WORK INSTRUCTIONS:
Shown below are entries with pictures; the line with "similar and the" through the line with "could be high." is the span to retype exactly, and the pictures stay out.

==== TASK INPUT ====

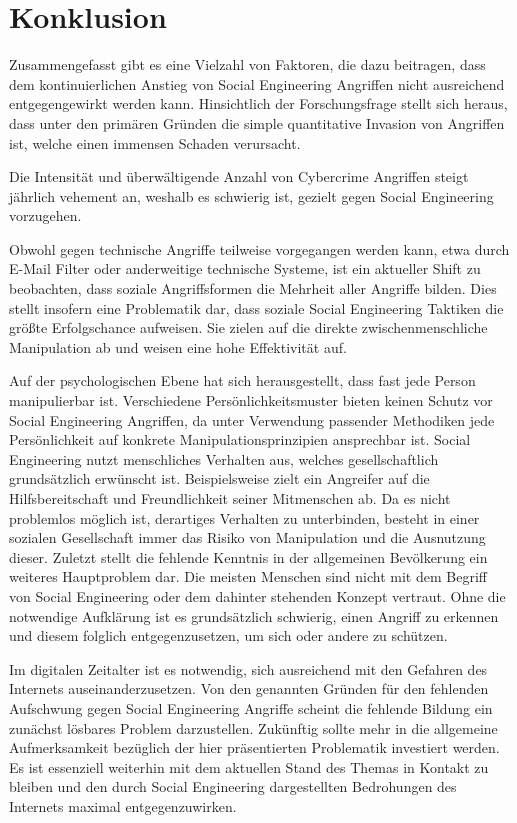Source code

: \chapter{Konklusion}
\label{chapter:konklusion}

Zusammengefasst gibt es eine Vielzahl von Faktoren, die dazu beitragen, dass dem kontinuierlichen Anstieg von Social Engineering Angriffen nicht ausreichend entgegengewirkt werden kann.
Hinsichtlich der Forschungsfrage stellt sich heraus, dass unter den primären Gründen die simple quantitative Invasion von Angriffen ist, welche einen immensen Schaden verursacht.

Die Intensität und überwältigende Anzahl von Cybercrime Angriffen steigt jährlich vehement an, weshalb es schwierig ist, gezielt gegen Social Engineering vorzugehen.

Obwohl gegen technische Angriffe teilweise vorgegangen werden kann, etwa durch E-Mail Filter oder anderweitige technische Systeme, ist ein aktueller Shift zu beobachten,
dass soziale Angriffsformen die Mehrheit aller Angriffe bilden. Dies stellt insofern eine Problematik dar, dass soziale Social Engineering Taktiken die größte Erfolgschance aufweisen.
Sie zielen auf die direkte zwischenmenschliche Manipulation ab und weisen eine hohe Effektivität auf.

Auf der psychologischen Ebene hat sich herausgestellt, dass fast jede Person manipulierbar ist. Verschiedene Persönlichkeitsmuster bieten keinen Schutz vor Social Engineering Angriffen, da unter Verwendung
passender Methodiken jede Persönlichkeit auf konkrete Manipulationsprinzipien ansprechbar ist.
Social Engineering nutzt menschliches Verhalten aus, welches gesellschaftlich grundsätzlich erwünscht ist.
Beispielsweise zielt ein Angreifer auf die Hilfsbereitschaft und Freundlichkeit seiner Mitmenschen ab.
Da es nicht problemlos möglich ist, derartiges Verhalten zu unterbinden, besteht in einer sozialen Gesellschaft immer das Risiko von Manipulation und die Ausnutzung dieser.
\newpage
Zuletzt stellt die fehlende Kenntnis in der allgemeinen Bevölkerung ein weiteres Hauptproblem dar.
Die meisten Menschen sind nicht mit dem Begriff von Social Engineering oder dem dahinter stehenden Konzept vertraut.
Ohne die notwendige Aufklärung ist es grundsätzlich schwierig, einen Angriff zu erkennen und diesem folglich entgegenzusetzen, um sich oder andere zu schützen.

Im digitalen Zeitalter ist es notwendig, sich ausreichend mit den Gefahren des Internets auseinanderzusetzen.
Von den genannten Gründen für den fehlenden Aufschwung gegen Social Engineering Angriffe scheint die fehlende Bildung ein zunächst lösbares Problem darzustellen.
Zukünftig sollte mehr in die allgemeine Aufmerksamkeit bezüglich der hier präsentierten Problematik investiert werden.
Es ist essenziell weiterhin mit dem aktuellen Stand des Themas in Kontakt zu bleiben und den durch Social Engineering dargestellten Bedrohungen des Internets maximal entgegenzuwirken.
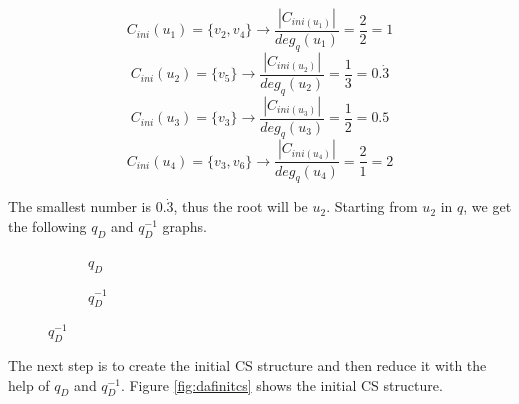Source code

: \begin{example}
    \[
        C_{ini}(u_1) = \{v_2, v_4\} \rightarrow \frac{|C_{ini(u_1)}|}{deg_q(u_1)} = \frac{2}{2} = 1
    \]
    \[
        C_{ini}(u_2) = \{v_5\} \rightarrow \frac{|C_{ini(u_2)}|}{deg_q(u_2)} = \frac{1}{3} = 0.\dot{3}
    \]
    \[
        C_{ini}(u_3) = \{v_3\} \rightarrow \frac{|C_{ini(u_3)}|}{deg_q(u_3)} = \frac{1}{2} = 0.5
    \]
    \[
        C_{ini}(u_4) = \{v_3,v_6\} \rightarrow \frac{|C_{ini(u_4)}|}{deg_q(u_4)} = \frac{2}{1} = 2
    \]

    The smallest number is $0.\dot{3}$, thus the root will be $u_2$. Starting from $u_2$ in $q$, we get
    the following $q_D$ and $q^{-1}_D$ graphs.

    \begin{figure}[h!]
        \centering
        \begin{subfigure}{.4\textwidth}
            \centering
          \caption{$q_D$}
        \end{subfigure}
        \begin{subfigure}{.4\textwidth}
            \centering
          \caption{$q^{-1}_D$}
        \end{subfigure}        
        \label{fig:dafqd}
    \end{figure}

    The next step is to create the initial CS structure and then reduce it with the help of $q_D$ and $q^{-1}_D$.
    Figure \ref{fig:dafinitcs} shows the initial CS structure.


\end{example}
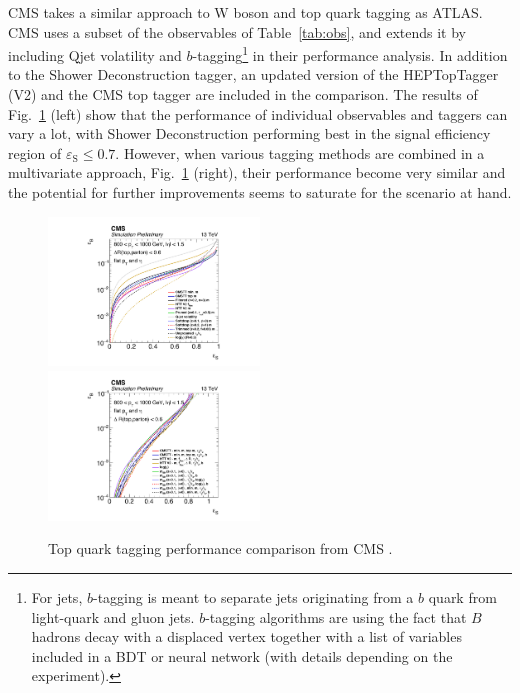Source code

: CMS \cite{CMS:2016tvk, Khachatryan:2014vla} takes a similar approach
to W boson and top quark tagging as ATLAS. CMS uses a subset of the
observables of Table~\ref{tab:obs}, and extends it by including Qjet
volatility \cite{Ellis:2012sn} and $b$-tagging\footnote{For jets,
  $b$-tagging is meant to separate jets originating from a $b$ quark
  from light-quark and gluon jets. $b$-tagging algorithms are using
  the fact that $B$ hadrons decay with a displaced vertex together
  with a list of variables included in a BDT or neural network (with
  details depending on the experiment).} in their performance
analysis. In addition to the Shower Deconstruction tagger, an updated
version of the HEPTopTagger (V2) and the CMS top tagger are included
in the comparison. The results of Fig.~\ref{fig:roc_tag_cms} (left)
show that the performance of individual observables and taggers can
vary a lot, with Shower Deconstruction performing best in the signal
efficiency region of $\varepsilon_\mathrm{S} \leq 0.7$. However, when
various tagging methods are combined in a multivariate approach,
Fig.~\ref{fig:roc_tag_cms} (right), their performance become very
similar and the potential for further improvements seems to saturate
for the scenario at hand.
%
\begin{figure}
 \includegraphics[width=0.5\textwidth]{figures/cms_top1_roc.pdf}
  \includegraphics[width=0.5\textwidth]{figures/cms_top2_roc.pdf}
  \caption{Top quark tagging performance comparison from CMS \cite{CMS:2016tvk}.}\label{fig:roc_tag_cms}
\end{figure}
%
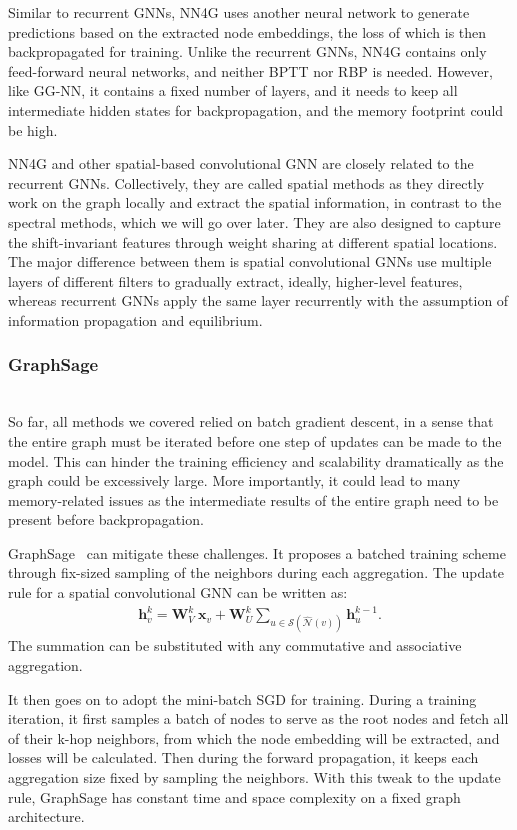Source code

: Similar to recurrent GNNs, NN4G uses another neural network to generate predictions based on the extracted node embeddings, the loss of which is then backpropagated for training. Unlike the recurrent GNNs, NN4G contains only feed-forward neural networks, and neither BPTT nor RBP is needed. However, like GG-NN, it contains a fixed number of layers, and it needs to keep all intermediate hidden states for backpropagation, and the memory footprint could be high. 

NN4G and other spatial-based convolutional GNN are closely related to the recurrent GNNs. Collectively, they are called spatial methods as they directly work on the graph locally and extract the spatial information, in contrast to the spectral methods, which we will go over later. They are also designed to capture the shift-invariant features through weight sharing at different spatial locations. The major difference between them is spatial convolutional GNNs use multiple layers of different filters to gradually extract, ideally, higher-level features, whereas recurrent GNNs apply the same layer recurrently with the assumption of information propagation and equilibrium. 

\subsubsection{GraphSage} \hfill \\
So far, all methods we covered relied on batch gradient descent, in a sense that the entire graph must be iterated before one step of updates can be made to the model. This can hinder the training efficiency and scalability dramatically as the graph could be excessively large. More importantly, it could lead to many memory-related issues as the intermediate results of the entire graph need to be present before backpropagation.

GraphSage~\cite{graphsage} can mitigate these challenges. It proposes a batched training scheme through fix-sized sampling of the neighbors during each aggregation. The update rule for a spatial convolutional GNN can be written as:
\begin{gather}
\label{eq:graphsage}
\mathbf{h}_v ^k = \mathbf{W}_V^k~\mathbf{x}_v + \mathbf{W}_U^k \sum_{u \in \mathcal{S}(\hat {\mathcal {N}}(v))} \mathbf{h}_u^{k-1}.
\end{gather}
The summation can be substituted with any commutative and associative aggregation.

It then goes on to adopt the mini-batch SGD for training. During a training iteration, it first samples a batch of nodes to serve as the root nodes and fetch all of their k-hop neighbors, from which the node embedding will be extracted, and losses will be calculated. Then during the forward propagation, it keeps each aggregation size fixed by sampling the neighbors. With this tweak to the update rule, GraphSage has constant time and space complexity on a fixed graph architecture.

====

ANSWER TO THIS PROBLEM:
similar and the potential for further improvements seems to saturate
for the scenario at hand.
%
\begin{figure}
 \includegraphics[width=0.5\textwidth]{figures/cms_top1_roc.pdf}
  \includegraphics[width=0.5\textwidth]{figures/cms_top2_roc.pdf}
  \caption{Top quark tagging performance comparison from CMS \cite{CMS:2016tvk}.}\label{fig:roc_tag_cms}
\end{figure}
%
Source code

: Similar to recurrent GNNs, NN4G uses another neural network to generate predictions based on the extracted node embeddings, the loss of which is then backpropagated for training. Unlike the recurrent GNNs, NN4G contains only feed-forward neural networks, and neither BPTT nor RBP is needed. However, like GG-NN, it contains a fixed number of layers, and it needs to keep all intermediate hidden states for backpropagation, and the memory footprint could be high. 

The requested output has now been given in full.